Zimmermann, J., Ritter, P., Shen, K., Rothmeier, S., Schirner, M., & McIntosh, A. R. (2016). Structural architecture supports functional organization in the human aging brain at a regionwise and network level. Human Brain Mapping, 37(7), 2645-2661. doi:10.1002/hbm.23200.

Zitierlink: https://hdl.handle.net/11858/00-001M-0000-002B-A73F-F

Zusammenfassung

Functional interactions in the brain are constrained by the underlying anatomical architecture, and structural and functional networks share network features such as modularity.
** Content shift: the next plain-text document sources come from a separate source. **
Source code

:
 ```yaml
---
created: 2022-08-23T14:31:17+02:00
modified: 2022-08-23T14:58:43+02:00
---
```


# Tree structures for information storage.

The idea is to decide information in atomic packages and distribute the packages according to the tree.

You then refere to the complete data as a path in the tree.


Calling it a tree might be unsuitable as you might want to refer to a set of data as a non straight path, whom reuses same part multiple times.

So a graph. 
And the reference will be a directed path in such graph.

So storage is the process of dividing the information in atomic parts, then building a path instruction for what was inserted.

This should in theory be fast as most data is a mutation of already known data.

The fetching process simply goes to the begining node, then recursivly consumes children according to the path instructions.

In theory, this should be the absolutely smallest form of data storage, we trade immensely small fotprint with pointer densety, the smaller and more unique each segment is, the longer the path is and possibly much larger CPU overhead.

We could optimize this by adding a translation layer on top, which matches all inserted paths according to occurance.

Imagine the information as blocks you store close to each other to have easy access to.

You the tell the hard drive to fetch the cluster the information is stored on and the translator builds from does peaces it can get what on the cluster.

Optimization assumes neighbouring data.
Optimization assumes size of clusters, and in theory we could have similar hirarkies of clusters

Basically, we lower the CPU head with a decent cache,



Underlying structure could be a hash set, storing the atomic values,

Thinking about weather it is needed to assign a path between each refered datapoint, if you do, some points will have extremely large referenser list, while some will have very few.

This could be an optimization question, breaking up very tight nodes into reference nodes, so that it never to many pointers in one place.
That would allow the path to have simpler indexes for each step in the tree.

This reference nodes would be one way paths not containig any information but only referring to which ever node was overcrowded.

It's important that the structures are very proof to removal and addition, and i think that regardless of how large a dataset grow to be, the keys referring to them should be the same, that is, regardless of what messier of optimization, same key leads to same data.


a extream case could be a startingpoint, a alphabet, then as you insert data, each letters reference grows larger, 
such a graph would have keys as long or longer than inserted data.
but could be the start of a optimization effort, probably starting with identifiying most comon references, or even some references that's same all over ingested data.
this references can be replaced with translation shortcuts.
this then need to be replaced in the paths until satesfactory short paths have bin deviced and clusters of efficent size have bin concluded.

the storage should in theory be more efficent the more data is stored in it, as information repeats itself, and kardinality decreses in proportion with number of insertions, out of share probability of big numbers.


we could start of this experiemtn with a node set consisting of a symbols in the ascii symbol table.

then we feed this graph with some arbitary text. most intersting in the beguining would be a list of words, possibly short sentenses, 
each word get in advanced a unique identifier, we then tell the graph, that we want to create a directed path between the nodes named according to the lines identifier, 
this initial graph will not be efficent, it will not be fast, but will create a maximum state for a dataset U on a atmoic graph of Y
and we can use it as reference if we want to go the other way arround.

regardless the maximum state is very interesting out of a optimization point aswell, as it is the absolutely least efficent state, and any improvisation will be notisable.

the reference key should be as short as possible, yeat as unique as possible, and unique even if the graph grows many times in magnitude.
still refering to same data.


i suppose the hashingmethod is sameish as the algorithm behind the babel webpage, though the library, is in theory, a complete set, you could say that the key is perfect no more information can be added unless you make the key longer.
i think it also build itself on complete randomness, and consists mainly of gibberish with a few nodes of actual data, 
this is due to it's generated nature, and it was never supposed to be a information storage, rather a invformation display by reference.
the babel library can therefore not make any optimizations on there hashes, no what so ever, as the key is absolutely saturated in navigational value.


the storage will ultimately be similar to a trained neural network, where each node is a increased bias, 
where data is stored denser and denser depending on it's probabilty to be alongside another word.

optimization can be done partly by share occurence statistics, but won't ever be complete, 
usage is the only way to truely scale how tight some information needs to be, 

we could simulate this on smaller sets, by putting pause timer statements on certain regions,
Accordingly, age-related changes of structural connectivity (SC) may be paralleled by changes in functional connectivity (FC). We provide a detailed qualitative and quantitative characterization of the SC–FC coupling in human aging as inferred from resting-state blood oxygen-level dependent functional magnetic resonance imaging and diffusion-weighted imaging in a sample of 47 adults with an age range of 18–82. We revealed that SC and FC decrease with age across most parts of the brain and there is a distinct age-dependency of regionwise SC–FC coupling and network-level SC–FC relations. A specific pattern of SC–FC coupling predicts age more reliably than does regionwise SC or FC alone (r = 0.73, 95% CI = [0.7093, 0.8522]). Hence, our data propose that regionwise SC–FC coupling can be used to characterize brain changes in aging.